[Dataset entries]
• • • • •

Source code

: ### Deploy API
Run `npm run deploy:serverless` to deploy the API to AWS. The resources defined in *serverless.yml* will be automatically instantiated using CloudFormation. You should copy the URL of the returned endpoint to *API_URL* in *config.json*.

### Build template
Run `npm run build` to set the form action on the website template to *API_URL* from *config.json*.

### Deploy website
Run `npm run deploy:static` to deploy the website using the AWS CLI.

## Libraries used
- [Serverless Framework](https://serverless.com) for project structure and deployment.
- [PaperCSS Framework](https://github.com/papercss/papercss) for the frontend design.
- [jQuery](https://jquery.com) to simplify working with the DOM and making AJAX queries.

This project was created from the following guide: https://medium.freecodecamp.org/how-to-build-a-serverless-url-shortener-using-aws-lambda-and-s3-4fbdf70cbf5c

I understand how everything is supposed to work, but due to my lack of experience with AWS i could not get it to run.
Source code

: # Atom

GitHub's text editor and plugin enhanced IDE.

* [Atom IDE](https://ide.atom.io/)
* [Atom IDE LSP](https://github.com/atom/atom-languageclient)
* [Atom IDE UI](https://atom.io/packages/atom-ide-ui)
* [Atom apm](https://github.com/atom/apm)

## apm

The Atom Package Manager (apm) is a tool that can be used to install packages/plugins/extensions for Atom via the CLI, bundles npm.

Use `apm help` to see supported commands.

• • • • •

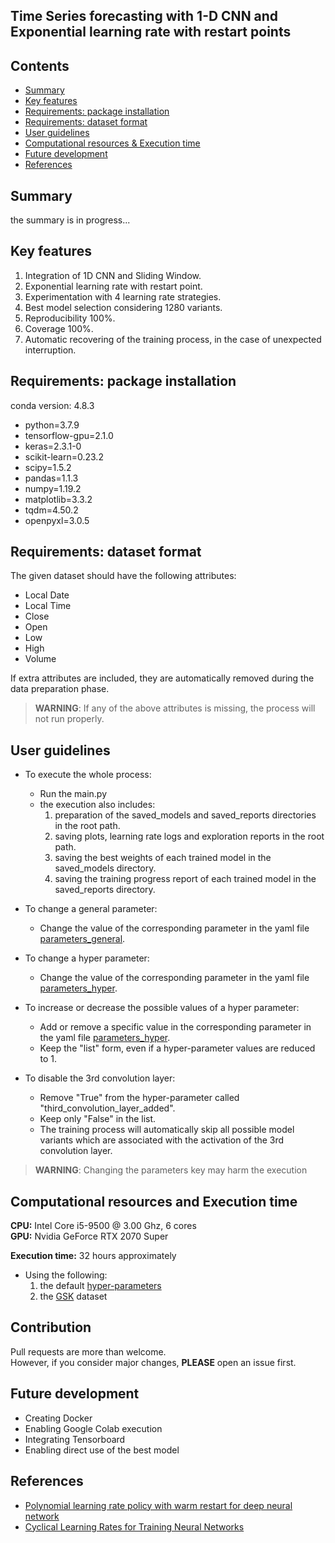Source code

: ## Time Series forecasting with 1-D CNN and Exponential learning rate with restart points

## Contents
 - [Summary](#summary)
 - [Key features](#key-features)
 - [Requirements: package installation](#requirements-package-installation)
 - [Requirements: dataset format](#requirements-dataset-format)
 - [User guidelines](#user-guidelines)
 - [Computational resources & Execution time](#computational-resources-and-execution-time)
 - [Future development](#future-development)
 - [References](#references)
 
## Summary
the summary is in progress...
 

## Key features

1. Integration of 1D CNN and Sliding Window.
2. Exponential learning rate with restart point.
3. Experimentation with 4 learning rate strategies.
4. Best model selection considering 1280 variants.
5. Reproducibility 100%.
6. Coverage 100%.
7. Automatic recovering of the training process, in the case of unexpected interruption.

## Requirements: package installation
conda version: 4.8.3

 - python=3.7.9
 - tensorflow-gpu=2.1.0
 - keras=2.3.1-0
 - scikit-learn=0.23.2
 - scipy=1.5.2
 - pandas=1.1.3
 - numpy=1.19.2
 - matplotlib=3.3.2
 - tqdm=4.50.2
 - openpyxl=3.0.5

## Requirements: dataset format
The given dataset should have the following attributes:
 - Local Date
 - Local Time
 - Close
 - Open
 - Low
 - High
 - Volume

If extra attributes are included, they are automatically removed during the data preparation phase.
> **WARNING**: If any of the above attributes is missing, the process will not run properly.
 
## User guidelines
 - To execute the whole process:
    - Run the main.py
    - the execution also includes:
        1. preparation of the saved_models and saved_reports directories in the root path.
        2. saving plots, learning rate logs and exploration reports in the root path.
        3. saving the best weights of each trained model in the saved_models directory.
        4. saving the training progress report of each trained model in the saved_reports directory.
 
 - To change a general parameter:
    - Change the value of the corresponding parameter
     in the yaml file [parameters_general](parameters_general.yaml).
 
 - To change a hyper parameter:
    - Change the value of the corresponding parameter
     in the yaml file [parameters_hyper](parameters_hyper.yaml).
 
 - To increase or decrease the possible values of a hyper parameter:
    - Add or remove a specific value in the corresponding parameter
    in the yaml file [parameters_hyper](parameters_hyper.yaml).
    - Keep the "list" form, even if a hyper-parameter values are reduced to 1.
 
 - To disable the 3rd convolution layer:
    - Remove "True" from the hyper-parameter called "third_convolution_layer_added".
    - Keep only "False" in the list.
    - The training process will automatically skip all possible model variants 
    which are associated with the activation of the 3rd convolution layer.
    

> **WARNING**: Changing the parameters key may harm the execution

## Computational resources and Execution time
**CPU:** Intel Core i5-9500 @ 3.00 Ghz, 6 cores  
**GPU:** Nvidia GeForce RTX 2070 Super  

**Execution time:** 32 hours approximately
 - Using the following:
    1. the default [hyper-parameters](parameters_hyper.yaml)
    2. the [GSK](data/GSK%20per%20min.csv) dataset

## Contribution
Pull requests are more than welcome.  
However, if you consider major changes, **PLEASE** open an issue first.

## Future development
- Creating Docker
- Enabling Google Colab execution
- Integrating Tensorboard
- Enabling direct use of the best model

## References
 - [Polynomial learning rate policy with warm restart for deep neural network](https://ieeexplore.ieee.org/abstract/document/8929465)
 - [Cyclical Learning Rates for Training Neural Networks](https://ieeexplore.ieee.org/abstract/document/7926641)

• • • • •

#### EXERCISE DESCRIPTION:
Across the data above, count the lines that include the word "Framework", and respond with the number alone.

#### RESULT BELOW:
2